Остаток ночи прошел в тумане – не морском, а том, что клубился у меня в голове от смеси адреналина, страха и усталости. Колька вел лодку молча, уверенно, словно всю жизнь только и делал, что гонял по ночному Каспию, отстреливаясь от преследователей.
Рассвет застал нас уже у дагестанского берега. Небо на востоке начало светлеть, окрашиваясь в нежные, акварельные тона – розовый, персиковый, бледно-голубой. Колька по очереди заглушил моторы. Рев четырех «Сузуки» оборвался, сменившись оглушительной, вязкой тишиной, нарушаемой лишь плеском волн о борт да нашим собственным тяжелым дыханием. На веслах, мы подошли к берегу в какой-то глухой, безлюдной бухте. Песчаная полоса, редкие кусты колючки, невысокие глинистые обрывы – дикое, неуютное место. Идеально для тайной высадки. Море успокоилось, лишь лениво набегало на берег мелкими волнами. Красота была нереальная, почти оскорбительная на фоне того, что случилось ночью.
– Причалили, туристы хреновы, – буркнул Колька, ловко спрыгивая в воду по пояс. – Хватай баулы, Миха, и на берег. Живо!
«Живо» – это было ключевое слово. Мы выпрыгнули из лодки по колено в холодную утреннюю воду. Ноги моментально занемели. Подхватили тяжеленые баулы с икрой – каждый килограммов по сорок. Свои рюкзаки закинули на спину. И вот так, согнувшись в три погибели, пошатываясь на скользких камнях, мы потащили наш драгоценный (и опасный) груз на берег. Вода хлестала по ногам, одежда мгновенно промокла и стала тяжелой. Я спотыкался, чертыхался про себя, но тащил. Колька двигался рядом – молча, сосредоточенно, как вьючный мул.
Выбравшись на берег, мы свалили баулы за большими валунами, подальше от воды. Я хотел перевести дух, но Колька уже вернулся к лодке. Достал свой японский тесак и начал методично пробивать дыры в дюралевом днище. Звук ударов металла о металл. Лодка начала медленно, неохотно набирать воду, оседать.
– Помоги! – скомандовал он.
Мы вдвоем, упираясь изо всех сил, оттолкнули тяжелую лодку от берега. Она медленно поплыла по течению, все глубже погружаясь в воду. Через пару минут только ее нос торчал над волнами, а потом и он скрылся, оставив на поверхности лишь несколько пузырей и маслянистое пятно. Прощай, орудие преступления и транспортное средство. Концы в воду, в прямом смысле.
– Порядок, – констатировал он, вытирая руки о штаны. Лицо его было совершенно спокойным, словно он только что не топил лодку и не избавлялся от улик, а просто закончил рыбалку.

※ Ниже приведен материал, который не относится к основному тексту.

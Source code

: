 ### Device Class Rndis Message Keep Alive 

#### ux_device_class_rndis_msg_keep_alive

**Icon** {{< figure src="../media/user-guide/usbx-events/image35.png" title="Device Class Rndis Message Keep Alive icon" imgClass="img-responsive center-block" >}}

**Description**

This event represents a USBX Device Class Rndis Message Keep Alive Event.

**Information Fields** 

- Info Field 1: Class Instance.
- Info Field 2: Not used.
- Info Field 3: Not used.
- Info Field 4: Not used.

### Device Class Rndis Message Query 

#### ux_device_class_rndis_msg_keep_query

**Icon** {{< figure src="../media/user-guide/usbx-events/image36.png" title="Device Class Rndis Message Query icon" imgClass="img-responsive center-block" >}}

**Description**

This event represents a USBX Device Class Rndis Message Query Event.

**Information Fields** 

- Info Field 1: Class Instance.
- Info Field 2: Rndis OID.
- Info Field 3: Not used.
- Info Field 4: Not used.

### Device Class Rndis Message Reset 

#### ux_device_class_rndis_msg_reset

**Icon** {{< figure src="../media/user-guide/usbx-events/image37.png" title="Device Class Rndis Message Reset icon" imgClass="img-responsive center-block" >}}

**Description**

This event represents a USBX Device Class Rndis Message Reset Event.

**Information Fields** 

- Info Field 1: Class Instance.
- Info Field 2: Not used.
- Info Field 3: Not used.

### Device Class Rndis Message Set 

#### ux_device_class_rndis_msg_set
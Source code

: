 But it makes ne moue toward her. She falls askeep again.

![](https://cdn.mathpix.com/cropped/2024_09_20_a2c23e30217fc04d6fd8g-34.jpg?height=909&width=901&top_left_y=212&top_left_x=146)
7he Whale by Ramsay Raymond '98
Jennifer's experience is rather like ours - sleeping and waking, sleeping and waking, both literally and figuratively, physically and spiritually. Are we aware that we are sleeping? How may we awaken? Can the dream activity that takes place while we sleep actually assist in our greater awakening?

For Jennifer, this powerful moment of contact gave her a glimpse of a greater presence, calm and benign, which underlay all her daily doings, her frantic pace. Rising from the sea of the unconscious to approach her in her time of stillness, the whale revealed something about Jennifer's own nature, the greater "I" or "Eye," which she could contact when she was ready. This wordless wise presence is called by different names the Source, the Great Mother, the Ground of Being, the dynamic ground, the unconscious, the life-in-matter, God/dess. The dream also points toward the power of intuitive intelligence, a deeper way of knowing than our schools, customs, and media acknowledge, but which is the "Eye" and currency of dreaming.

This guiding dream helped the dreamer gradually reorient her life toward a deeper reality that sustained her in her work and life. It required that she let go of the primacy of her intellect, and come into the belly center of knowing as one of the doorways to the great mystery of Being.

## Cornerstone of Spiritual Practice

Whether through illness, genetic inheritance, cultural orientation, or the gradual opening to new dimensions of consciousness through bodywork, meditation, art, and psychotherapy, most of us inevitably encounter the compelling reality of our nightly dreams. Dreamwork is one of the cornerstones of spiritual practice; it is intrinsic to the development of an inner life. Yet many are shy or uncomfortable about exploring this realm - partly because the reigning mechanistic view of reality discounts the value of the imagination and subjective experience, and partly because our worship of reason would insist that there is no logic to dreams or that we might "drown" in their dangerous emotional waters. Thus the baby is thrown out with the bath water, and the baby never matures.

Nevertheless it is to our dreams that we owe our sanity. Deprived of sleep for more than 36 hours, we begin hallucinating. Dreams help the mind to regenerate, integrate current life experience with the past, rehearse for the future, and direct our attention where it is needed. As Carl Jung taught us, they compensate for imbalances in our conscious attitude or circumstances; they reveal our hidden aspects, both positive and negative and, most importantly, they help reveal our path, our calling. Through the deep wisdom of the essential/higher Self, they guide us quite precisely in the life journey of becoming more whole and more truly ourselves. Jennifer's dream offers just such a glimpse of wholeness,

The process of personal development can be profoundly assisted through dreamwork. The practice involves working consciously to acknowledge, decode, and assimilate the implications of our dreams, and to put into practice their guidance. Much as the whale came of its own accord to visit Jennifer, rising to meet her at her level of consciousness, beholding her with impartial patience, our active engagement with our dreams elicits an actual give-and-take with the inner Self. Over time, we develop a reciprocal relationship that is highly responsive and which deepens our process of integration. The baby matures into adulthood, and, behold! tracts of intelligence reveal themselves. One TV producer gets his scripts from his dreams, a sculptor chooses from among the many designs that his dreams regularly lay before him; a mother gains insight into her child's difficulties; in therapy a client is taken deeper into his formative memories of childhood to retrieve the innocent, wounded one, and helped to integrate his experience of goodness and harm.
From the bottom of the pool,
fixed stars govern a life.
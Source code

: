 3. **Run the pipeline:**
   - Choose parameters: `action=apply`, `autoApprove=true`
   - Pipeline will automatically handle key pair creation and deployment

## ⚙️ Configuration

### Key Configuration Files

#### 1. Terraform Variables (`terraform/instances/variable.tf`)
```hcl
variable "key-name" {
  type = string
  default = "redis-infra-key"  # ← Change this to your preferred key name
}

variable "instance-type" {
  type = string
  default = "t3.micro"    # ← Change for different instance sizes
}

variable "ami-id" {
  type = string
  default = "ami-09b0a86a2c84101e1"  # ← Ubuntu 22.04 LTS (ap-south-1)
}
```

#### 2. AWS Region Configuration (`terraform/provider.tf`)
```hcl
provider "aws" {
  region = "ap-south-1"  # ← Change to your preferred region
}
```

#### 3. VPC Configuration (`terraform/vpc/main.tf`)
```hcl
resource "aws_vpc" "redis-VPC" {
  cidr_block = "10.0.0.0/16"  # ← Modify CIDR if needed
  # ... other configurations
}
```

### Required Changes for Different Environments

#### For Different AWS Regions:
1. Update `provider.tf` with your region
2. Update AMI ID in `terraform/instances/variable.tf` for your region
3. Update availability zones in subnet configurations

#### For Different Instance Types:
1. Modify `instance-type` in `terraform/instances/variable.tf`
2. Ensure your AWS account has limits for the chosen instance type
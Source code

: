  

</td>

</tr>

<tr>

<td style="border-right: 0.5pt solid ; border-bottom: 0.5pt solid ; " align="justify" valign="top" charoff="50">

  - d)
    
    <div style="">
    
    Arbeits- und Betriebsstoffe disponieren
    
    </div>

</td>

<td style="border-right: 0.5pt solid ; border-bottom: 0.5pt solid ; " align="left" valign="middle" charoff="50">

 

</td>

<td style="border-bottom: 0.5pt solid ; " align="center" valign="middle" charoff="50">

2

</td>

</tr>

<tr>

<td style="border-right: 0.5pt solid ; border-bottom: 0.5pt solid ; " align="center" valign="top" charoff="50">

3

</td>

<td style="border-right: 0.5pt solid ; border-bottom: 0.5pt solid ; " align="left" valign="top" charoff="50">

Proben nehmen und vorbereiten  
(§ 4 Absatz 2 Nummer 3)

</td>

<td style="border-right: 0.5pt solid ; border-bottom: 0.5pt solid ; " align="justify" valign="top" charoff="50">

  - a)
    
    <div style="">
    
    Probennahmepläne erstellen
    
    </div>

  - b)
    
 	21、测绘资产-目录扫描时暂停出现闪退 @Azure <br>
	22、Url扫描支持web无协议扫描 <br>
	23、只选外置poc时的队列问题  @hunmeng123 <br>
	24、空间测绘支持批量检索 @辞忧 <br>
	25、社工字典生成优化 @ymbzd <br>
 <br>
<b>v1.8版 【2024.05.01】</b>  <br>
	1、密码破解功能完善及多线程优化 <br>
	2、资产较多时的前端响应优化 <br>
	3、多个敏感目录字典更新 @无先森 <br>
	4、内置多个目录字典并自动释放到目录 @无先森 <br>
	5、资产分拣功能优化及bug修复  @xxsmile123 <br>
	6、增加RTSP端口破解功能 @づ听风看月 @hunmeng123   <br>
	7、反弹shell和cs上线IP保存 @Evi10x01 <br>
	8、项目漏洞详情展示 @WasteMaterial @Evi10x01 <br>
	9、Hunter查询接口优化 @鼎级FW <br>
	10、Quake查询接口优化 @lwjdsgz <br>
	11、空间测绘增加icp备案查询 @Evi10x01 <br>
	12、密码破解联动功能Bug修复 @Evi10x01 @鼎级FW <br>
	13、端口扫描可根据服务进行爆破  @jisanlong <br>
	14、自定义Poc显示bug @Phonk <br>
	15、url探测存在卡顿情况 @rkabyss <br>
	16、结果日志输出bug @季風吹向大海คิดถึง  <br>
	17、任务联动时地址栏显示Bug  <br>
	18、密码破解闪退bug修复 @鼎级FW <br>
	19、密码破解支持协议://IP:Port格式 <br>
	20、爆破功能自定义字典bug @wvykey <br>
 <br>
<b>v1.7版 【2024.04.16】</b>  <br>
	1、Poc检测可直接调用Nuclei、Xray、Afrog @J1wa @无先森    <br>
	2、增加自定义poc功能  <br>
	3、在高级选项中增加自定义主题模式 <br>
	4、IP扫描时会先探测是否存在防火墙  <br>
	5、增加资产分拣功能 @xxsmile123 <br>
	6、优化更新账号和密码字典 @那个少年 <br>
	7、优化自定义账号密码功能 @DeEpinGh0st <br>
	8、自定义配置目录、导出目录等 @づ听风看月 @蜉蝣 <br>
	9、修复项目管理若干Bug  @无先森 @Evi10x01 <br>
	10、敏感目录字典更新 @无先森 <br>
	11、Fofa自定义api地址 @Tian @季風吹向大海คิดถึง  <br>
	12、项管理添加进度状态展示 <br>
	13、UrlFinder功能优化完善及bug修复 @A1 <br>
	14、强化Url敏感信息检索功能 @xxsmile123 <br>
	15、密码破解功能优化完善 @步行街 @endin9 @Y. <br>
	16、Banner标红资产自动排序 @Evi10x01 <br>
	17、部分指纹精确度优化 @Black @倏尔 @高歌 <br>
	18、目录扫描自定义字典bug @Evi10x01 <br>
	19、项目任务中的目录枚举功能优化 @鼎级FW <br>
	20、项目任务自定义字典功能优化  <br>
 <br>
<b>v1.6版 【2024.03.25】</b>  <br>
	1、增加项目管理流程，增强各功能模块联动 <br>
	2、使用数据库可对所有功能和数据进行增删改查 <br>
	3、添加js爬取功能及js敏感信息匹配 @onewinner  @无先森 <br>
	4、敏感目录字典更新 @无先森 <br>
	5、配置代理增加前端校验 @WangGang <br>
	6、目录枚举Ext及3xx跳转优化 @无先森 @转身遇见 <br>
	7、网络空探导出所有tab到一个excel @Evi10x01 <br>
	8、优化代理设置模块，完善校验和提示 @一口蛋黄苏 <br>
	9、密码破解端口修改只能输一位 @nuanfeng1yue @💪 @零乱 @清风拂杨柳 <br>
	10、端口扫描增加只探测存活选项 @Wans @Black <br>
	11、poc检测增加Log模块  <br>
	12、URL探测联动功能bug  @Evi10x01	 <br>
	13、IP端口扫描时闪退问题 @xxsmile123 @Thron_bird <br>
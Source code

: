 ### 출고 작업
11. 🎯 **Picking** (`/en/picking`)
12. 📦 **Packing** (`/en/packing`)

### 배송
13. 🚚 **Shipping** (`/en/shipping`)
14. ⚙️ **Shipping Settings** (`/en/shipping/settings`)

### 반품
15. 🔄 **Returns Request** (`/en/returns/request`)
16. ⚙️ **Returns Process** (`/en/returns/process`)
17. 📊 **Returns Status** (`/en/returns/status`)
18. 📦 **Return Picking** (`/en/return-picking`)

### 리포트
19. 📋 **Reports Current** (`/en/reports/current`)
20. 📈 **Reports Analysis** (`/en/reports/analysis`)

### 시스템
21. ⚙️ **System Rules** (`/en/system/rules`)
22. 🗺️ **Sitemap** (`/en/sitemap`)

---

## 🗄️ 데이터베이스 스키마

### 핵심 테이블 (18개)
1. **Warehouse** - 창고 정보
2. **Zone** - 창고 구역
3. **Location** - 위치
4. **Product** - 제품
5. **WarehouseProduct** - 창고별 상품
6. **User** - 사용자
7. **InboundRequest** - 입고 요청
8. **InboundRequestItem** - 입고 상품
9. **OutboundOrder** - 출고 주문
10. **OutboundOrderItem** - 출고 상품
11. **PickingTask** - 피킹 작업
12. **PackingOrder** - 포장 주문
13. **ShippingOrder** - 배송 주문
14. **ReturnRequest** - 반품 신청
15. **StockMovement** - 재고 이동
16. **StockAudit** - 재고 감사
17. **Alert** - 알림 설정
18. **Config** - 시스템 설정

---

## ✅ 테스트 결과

Я смотрел на него, и меня бил озноб – не только от холодной воды и утренней прохлады. Этот человек, мой друг детства, оказался хладнокровным профессионалом по части… нелегальной деятельности. Что у него на уме? Не пальнет ли он и в меня, когда я стану не нужен?
– И что дальше? – спросил я, стараясь, чтобы голос звучал ровно.
– А дальше, Миха, – Колька оглядел пустынный берег, прищурился, вглядываясь в предрассветную мглу, – дальше надо выбираться отсюда. Искать дорогу, ловить машину. У тебя же тут, вроде, контакты намечались? Проводница эта твоя, Инна?
Он усмехнулся. Даже в такой ситуации не удержался от шпильки.
– Есть контакт, – подтвердил я. – Адрес в Махачкале. Надо добраться до города.
– Ну так пошли искать цивилизацию, – Колька подхватил один баул, я – второй. – Только учти, Миха, мы на чужой земле. Здесь из-под каждого куста абрек может выскочить. Так что глаза – по сторонам, язык – за зубами. И никаких фокусов. Я подумал – нагнетает. Но спорить не стал.
Мы взвалили на спины баулы. Они были ужасно неудобными, ремни врезались в плечи, тянули к земле. Первые метры по песку дались легко, но потом начался подъем. Камни осыпались под ногами, колючки цеплялись за одежду. Мы пыхтели, потели, останавливались каждые сто метров, чтобы перевести дух. Солнце поднималось все выше, жара нарастала. Мокрая одежда прилипала к телу.
Через час такого «восхождения» я был готов сдохнуть. Ноги гудели, спину ломило, руки дрожали от напряжения. Колька шел впереди – так же молча, упрямо, как танк. Его таежная закалка давала о себе знать, а я еще не вполне очухался от травмы.
– Далеко еще? – прохрипел я, когда мы остановились на очередном привале на вершине небольшого холма.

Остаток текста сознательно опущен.